◆ Task directions: Every record that follows must be duplicated exactly, with images left out.

◆ Extracted records:
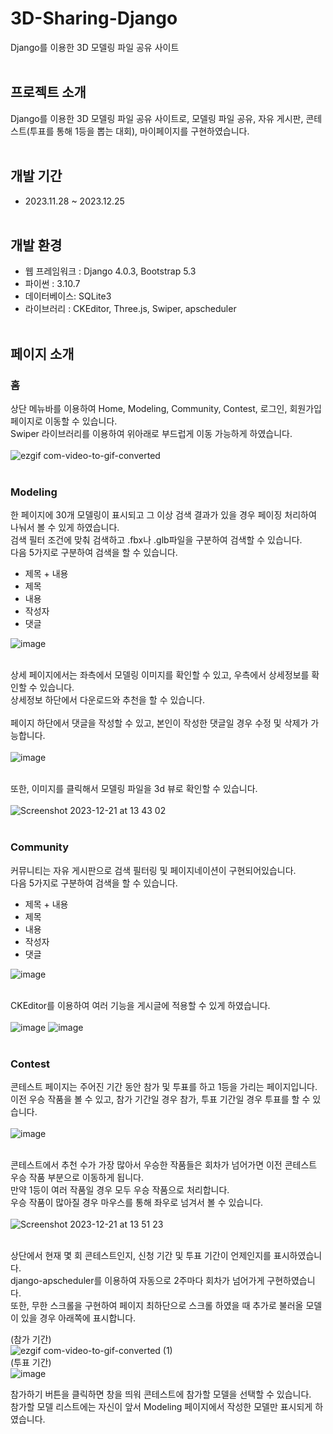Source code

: # 3D-Sharing-Django
Django를 이용한 3D 모델링 파일 공유 사이트
<br><br>

## 프로젝트 소개
Django를 이용한 3D 모델링 파일 공유 사이트로, 모델링 파일 공유, 자유 게시판, 콘테스트(투표를 통해 1등을 뽑는 대회), 마이페이지를 구현하였습니다.
<br><br>

## 개발 기간
- 2023.11.28 ~ 2023.12.25
<br><br>

## 개발 환경
- 웹 프레임워크 : Django 4.0.3, Bootstrap 5.3
- 파이썬 : 3.10.7
- 데이터베이스: SQLite3
- 라이브러리 : CKEditor, Three.js, Swiper, apscheduler
<br><br>

## 페이지 소개
### 홈
상단 메뉴바를 이용하여 Home, Modeling, Community, Contest, 로그인, 회원가입 페이지로 이동할 수 있습니다.<br>
Swiper 라이브러리를 이용하여 위아래로 부드럽게 이동 가능하게 하였습니다.<br><br>
![ezgif com-video-to-gif-converted](https://github.com/magic7549/3D-Sharing-Django/assets/32091601/e2a9821c-13de-41cd-bb59-3defc79eeff4)
<br><br>

### Modeling
한 페이지에 30개 모델링이 표시되고 그 이상 검색 결과가 있을 경우 페이징 처리하여 나눠서 볼 수 있게 하였습니다.<br>
검색 필터 조건에 맞춰 검색하고 .fbx나 .glb파일을 구분하여 검색할 수 있습니다.<br>
다음 5가지로 구분하여 검색을 할 수 있습니다.
- 제목 + 내용
- 제목
- 내용
- 작성자
- 댓글

![image](https://github.com/magic7549/3D-Sharing-Django/assets/32091601/ac862fb8-a54f-4cc6-a951-6fe75cf008f5)
<br><br>

상세 페이지에서는 좌측에서 모델링 이미지를 확인할 수 있고, 우측에서 상세정보를 확인할 수 있습니다.<br>
상세정보 하단에서 다운로드와 추천을 할 수 있습니다.<br>
<br>
페이지 하단에서 댓글을 작성할 수 있고, 본인이 작성한 댓글일 경우 수정 및 삭제가 가능합니다.<br><br>
![image](https://github.com/magic7549/3D-Sharing-Django/assets/32091601/91b822ad-d1d4-450f-a999-6265bd46d27a)
<br><br>

또한, 이미지를 클릭해서 모델링 파일을 3d 뷰로 확인할 수 있습니다.<br><br>
![Screenshot 2023-12-21 at 13 43 02](https://github.com/magic7549/3D-Sharing-Django/assets/32091601/512177ce-4ffc-43e5-ab27-28d02ce843d9)
<br><br>

### Community
커뮤니티는 자유 게시판으로 검색 필터링 및 페이지네이션이 구현되어있습니다.<br>
다음 5가지로 구분하여 검색을 할 수 있습니다.
- 제목 + 내용
- 제목
- 내용
- 작성자
- 댓글

![image](https://github.com/magic7549/3D-Sharing-Django/assets/32091601/57867855-fea8-497e-9892-5b2c2f13f063)
<br><br>

CKEditor를 이용하여 여러 기능을 게시글에 적용할 수 있게 하였습니다.<br><br>
![image](https://github.com/magic7549/3D-Sharing-Django/assets/32091601/4aabd6c4-3593-43ce-af80-83fbfbdc080f)
![image](https://github.com/magic7549/3D-Sharing-Django/assets/32091601/480e9514-9b1b-44db-bd9f-fe661383b195)
<br><br>

### Contest
콘테스트 페이지는 주어진 기간 동안 참가 및 투표를 하고 1등을 가리는 페이지입니다.<br>
이전 우승 작품을 볼 수 있고, 참가 기간일 경우 참가, 투표 기간일 경우 투표를 할 수 있습니다.<br><br>
![image](https://github.com/magic7549/3D-Sharing-Django/assets/32091601/2059c058-3229-462e-b9bd-19e9eb3c42ac)
<br><br>

콘테스트에서 추천 수가 가장 많아서 우승한 작품들은 회차가 넘어가면 이전 콘테스트 우승 작품 부분으로 이동하게 됩니다.<br>
만약 1등이 여러 작품일 경우 모두 우승 작품으로 처리합니다.<br>
우승 작품이 많아질 경우 마우스를 통해 좌우로 넘겨서 볼 수 있습니다.<br><br>
![Screenshot 2023-12-21 at 13 51 23](https://github.com/magic7549/3D-Sharing-Django/assets/32091601/e2b3151f-f658-4470-bd69-7154d2c01022)
<br><br>

상단에서 현재 몇 회 콘테스트인지, 신청 기간 및 투표 기간이 언제인지를 표시하였습니다.<br>
django-apscheduler를 이용하여 자동으로 2주마다 회차가 넘어가게 구현하였습니다.<br>
또한, 무한 스크롤을 구현하여 페이지 최하단으로 스크롤 하였을 때 추가로 불러올 모델이 있을 경우 아래쪽에 표시합니다.<br>

(참가 기간)<br>
![ezgif com-video-to-gif-converted (1)](https://github.com/magic7549/3D-Sharing-Django/assets/32091601/954054c9-0058-42f2-ab72-aa6bae806791)<br>
(투표 기간)<br>
![image](https://github.com/magic7549/3D-Sharing-Django/assets/32091601/b3622208-e2f5-426a-9060-bad519297c71)<br>

참가하기 버튼을 클릭하면 창을 띄워 콘테스트에 참가할 모델을 선택할 수 있습니다.<br>
참가할 모델 리스트에는 자신이 앞서 Modeling 페이지에서 작성한 모델만 표시되게 하였습니다.<br>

◆ Response to the exercise:
Source code

: # 3D-Sharing-Django
Django를 이용한 3D 모델링 파일 공유 사이트
<br><br>

## 프로젝트 소개
Django를 이용한 3D 모델링 파일 공유 사이트로, 모델링 파일 공유, 자유 게시판, 콘테스트(투표를 통해 1등을 뽑는 대회), 마이페이지를 구현하였습니다.
<br><br>

## 개발 기간
- 2023.11.28 ~ 2023.12.25
<br><br>

## 개발 환경
- 웹 프레임워크 : Django 4.0.3, Bootstrap 5.3
- 파이썬 : 3.10.7
- 데이터베이스: SQLite3
- 라이브러리 : CKEditor, Three.js, Swiper, apscheduler
<br><br>

## 페이지 소개
### 홈
상단 메뉴바를 이용하여 Home, Modeling, Community, Contest, 로그인, 회원가입 페이지로 이동할 수 있습니다.<br>
Swiper 라이브러리를 이용하여 위아래로 부드럽게 이동 가능하게 하였습니다.<br><br>
![ezgif com-video-to-gif-converted](https://github.com/magic7549/3D-Sharing-Django/assets/32091601/e2a9821c-13de-41cd-bb59-3defc79eeff4)
<br><br>

### Modeling
한 페이지에 30개 모델링이 표시되고 그 이상 검색 결과가 있을 경우 페이징 처리하여 나눠서 볼 수 있게 하였습니다.<br>
검색 필터 조건에 맞춰 검색하고 .fbx나 .glb파일을 구분하여 검색할 수 있습니다.<br>
다음 5가지로 구분하여 검색을 할 수 있습니다.
- 제목 + 내용
- 제목
- 내용
- 작성자
- 댓글

![image](https://github.com/magic7549/3D-Sharing-Django/assets/32091601/ac862fb8-a54f-4cc6-a951-6fe75cf008f5)
<br><br>

상세 페이지에서는 좌측에서 모델링 이미지를 확인할 수 있고, 우측에서 상세정보를 확인할 수 있습니다.<br>
상세정보 하단에서 다운로드와 추천을 할 수 있습니다.<br>
<br>
페이지 하단에서 댓글을 작성할 수 있고, 본인이 작성한 댓글일 경우 수정 및 삭제가 가능합니다.<br><br>
![image](https://github.com/magic7549/3D-Sharing-Django/assets/32091601/91b822ad-d1d4-450f-a999-6265bd46d27a)
<br><br>

또한, 이미지를 클릭해서 모델링 파일을 3d 뷰로 확인할 수 있습니다.<br><br>
![Screenshot 2023-12-21 at 13 43 02](https://github.com/magic7549/3D-Sharing-Django/assets/32091601/512177ce-4ffc-43e5-ab27-28d02ce843d9)
<br><br>

### Community
커뮤니티는 자유 게시판으로 검색 필터링 및 페이지네이션이 구현되어있습니다.<br>
다음 5가지로 구분하여 검색을 할 수 있습니다.
- 제목 + 내용
- 제목
- 내용
- 작성자
- 댓글

![image](https://github.com/magic7549/3D-Sharing-Django/assets/32091601/57867855-fea8-497e-9892-5b2c2f13f063)
<br><br>

CKEditor를 이용하여 여러 기능을 게시글에 적용할 수 있게 하였습니다.<br><br>
![image](https://github.com/magic7549/3D-Sharing-Django/assets/32091601/4aabd6c4-3593-43ce-af80-83fbfbdc080f)
![image](https://github.com/magic7549/3D-Sharing-Django/assets/32091601/480e9514-9b1b-44db-bd9f-fe661383b195)
<br><br>

### Contest
콘테스트 페이지는 주어진 기간 동안 참가 및 투표를 하고 1등을 가리는 페이지입니다.<br>
이전 우승 작품을 볼 수 있고, 참가 기간일 경우 참가, 투표 기간일 경우 투표를 할 수 있습니다.<br><br>
![image](https://github.com/magic7549/3D-Sharing-Django/assets/32091601/2059c058-3229-462e-b9bd-19e9eb3c42ac)
<br><br>

콘테스트에서 추천 수가 가장 많아서 우승한 작품들은 회차가 넘어가면 이전 콘테스트 우승 작품 부분으로 이동하게 됩니다.<br>
만약 1등이 여러 작품일 경우 모두 우승 작품으로 처리합니다.<br>
우승 작품이 많아질 경우 마우스를 통해 좌우로 넘겨서 볼 수 있습니다.<br><br>
![Screenshot 2023-12-21 at 13 51 23](https://github.com/magic7549/3D-Sharing-Django/assets/32091601/e2b3151f-f658-4470-bd69-7154d2c01022)
<br><br>

상단에서 현재 몇 회 콘테스트인지, 신청 기간 및 투표 기간이 언제인지를 표시하였습니다.<br>
django-apscheduler를 이용하여 자동으로 2주마다 회차가 넘어가게 구현하였습니다.<br>
또한, 무한 스크롤을 구현하여 페이지 최하단으로 스크롤 하였을 때 추가로 불러올 모델이 있을 경우 아래쪽에 표시합니다.<br>

(참가 기간)<br>
![ezgif com-video-to-gif-converted (1)](https://github.com/magic7549/3D-Sharing-Django/assets/32091601/954054c9-0058-42f2-ab72-aa6bae806791)<br>
(투표 기간)<br>
![image](https://github.com/magic7549/3D-Sharing-Django/assets/32091601/b3622208-e2f5-426a-9060-bad519297c71)<br>

참가하기 버튼을 클릭하면 창을 띄워 콘테스트에 참가할 모델을 선택할 수 있습니다.<br>
참가할 모델 리스트에는 자신이 앞서 Modeling 페이지에서 작성한 모델만 표시되게 하였습니다.<br>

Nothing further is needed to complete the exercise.